Records from a data collection:

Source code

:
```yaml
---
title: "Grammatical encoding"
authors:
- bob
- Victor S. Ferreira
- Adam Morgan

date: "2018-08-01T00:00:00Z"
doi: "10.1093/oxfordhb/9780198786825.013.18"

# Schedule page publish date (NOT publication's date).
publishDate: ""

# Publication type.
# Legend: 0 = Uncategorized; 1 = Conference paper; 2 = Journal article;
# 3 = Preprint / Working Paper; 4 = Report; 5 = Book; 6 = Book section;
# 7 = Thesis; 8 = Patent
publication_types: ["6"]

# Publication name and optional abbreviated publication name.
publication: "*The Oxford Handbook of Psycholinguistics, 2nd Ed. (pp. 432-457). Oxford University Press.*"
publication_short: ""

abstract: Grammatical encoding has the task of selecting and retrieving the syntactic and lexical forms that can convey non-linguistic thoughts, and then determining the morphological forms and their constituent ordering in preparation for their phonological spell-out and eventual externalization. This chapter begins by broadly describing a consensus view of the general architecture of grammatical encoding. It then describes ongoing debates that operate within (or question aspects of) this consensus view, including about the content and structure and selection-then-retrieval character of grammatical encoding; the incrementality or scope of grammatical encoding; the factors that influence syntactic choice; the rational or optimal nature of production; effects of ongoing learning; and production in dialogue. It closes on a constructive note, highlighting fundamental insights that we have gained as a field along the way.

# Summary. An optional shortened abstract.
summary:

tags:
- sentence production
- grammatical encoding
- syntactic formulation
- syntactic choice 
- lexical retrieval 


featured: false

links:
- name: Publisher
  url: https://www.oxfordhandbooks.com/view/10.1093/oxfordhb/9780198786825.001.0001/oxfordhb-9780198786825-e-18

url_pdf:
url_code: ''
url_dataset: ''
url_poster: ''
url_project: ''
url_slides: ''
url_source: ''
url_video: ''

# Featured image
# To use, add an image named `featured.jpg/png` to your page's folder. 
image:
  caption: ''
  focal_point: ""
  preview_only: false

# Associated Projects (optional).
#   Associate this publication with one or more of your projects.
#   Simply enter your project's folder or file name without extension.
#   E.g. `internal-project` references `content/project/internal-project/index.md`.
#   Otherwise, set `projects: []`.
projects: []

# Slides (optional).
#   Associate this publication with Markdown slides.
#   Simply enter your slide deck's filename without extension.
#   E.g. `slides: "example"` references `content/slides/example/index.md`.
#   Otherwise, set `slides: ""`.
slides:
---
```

PROMPT: If a line in the data contains the string "page", count it, then give the total and nothing else.

RESULT OF THIS TASK: 2